Stored items
--------

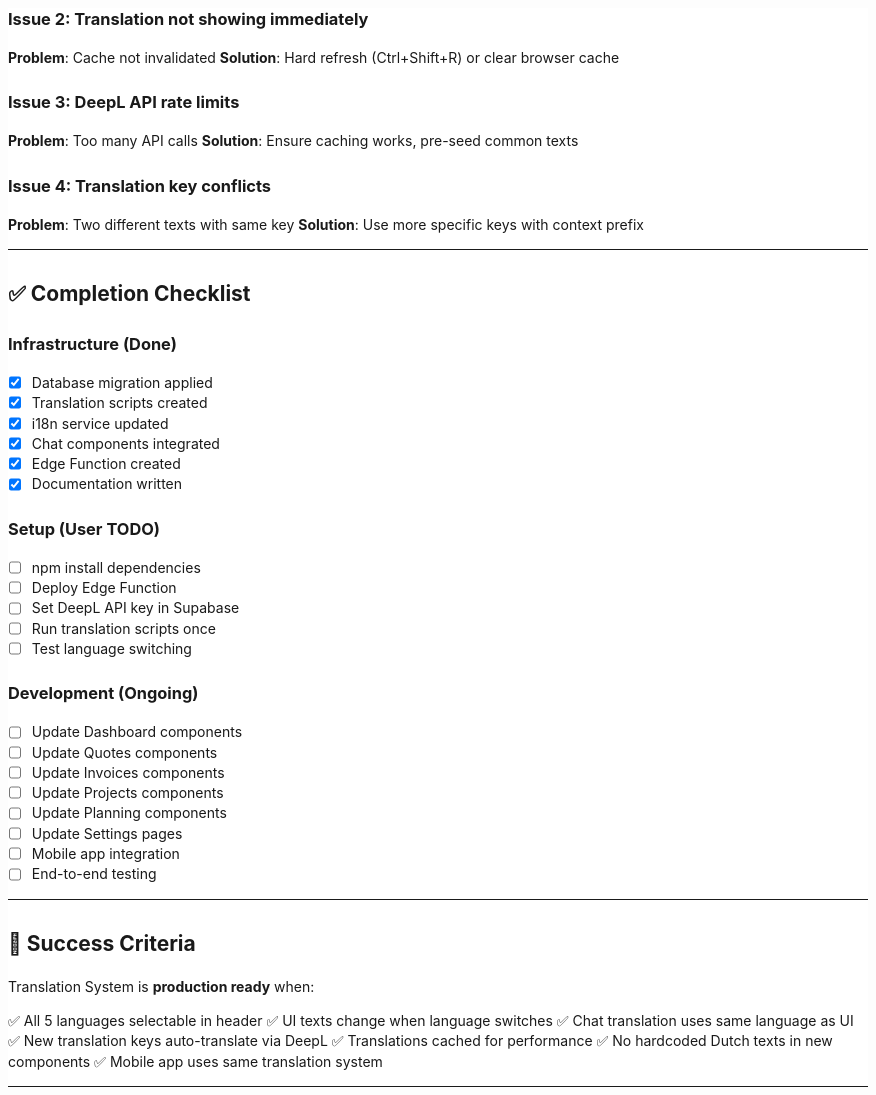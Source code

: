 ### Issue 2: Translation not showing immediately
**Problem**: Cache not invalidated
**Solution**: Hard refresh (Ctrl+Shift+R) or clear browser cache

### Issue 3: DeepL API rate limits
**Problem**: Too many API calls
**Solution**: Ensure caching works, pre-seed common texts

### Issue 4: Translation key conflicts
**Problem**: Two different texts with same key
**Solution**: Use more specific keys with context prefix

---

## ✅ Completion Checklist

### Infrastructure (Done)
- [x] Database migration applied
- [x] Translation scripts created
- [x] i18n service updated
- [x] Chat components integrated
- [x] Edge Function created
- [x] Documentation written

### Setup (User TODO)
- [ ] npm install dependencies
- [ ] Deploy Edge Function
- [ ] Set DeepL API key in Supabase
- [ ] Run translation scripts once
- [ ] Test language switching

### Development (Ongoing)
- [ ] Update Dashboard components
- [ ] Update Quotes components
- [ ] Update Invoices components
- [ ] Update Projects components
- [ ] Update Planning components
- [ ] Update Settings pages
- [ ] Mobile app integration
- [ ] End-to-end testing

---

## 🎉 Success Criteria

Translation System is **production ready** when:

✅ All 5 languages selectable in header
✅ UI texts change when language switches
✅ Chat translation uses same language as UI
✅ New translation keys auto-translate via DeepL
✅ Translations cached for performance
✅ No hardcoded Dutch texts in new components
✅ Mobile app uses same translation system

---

--------

Could you output all the entries above exactly as written, leaving out the pictures?

» **Task response**
Source code

: ### Issue 2: Translation not showing immediately
**Problem**: Cache not invalidated
**Solution**: Hard refresh (Ctrl+Shift+R) or clear browser cache

### Issue 3: DeepL API rate limits
**Problem**: Too many API calls
**Solution**: Ensure caching works, pre-seed common texts

### Issue 4: Translation key conflicts
**Problem**: Two different texts with same key
**Solution**: Use more specific keys with context prefix

---

## ✅ Completion Checklist

### Infrastructure (Done)
- [x] Database migration applied
- [x] Translation scripts created
- [x] i18n service updated
- [x] Chat components integrated
- [x] Edge Function created
- [x] Documentation written

### Setup (User TODO)
- [ ] npm install dependencies
- [ ] Deploy Edge Function
- [ ] Set DeepL API key in Supabase
- [ ] Run translation scripts once
- [ ] Test language switching

### Development (Ongoing)
- [ ] Update Dashboard components
- [ ] Update Quotes components
- [ ] Update Invoices components
- [ ] Update Projects components
- [ ] Update Planning components
- [ ] Update Settings pages
- [ ] Mobile app integration
- [ ] End-to-end testing

---

## 🎉 Success Criteria

Translation System is **production ready** when:

✅ All 5 languages selectable in header
✅ UI texts change when language switches
✅ Chat translation uses same language as UI
✅ New translation keys auto-translate via DeepL
✅ Translations cached for performance
✅ No hardcoded Dutch texts in new components
✅ Mobile app uses same translation system

---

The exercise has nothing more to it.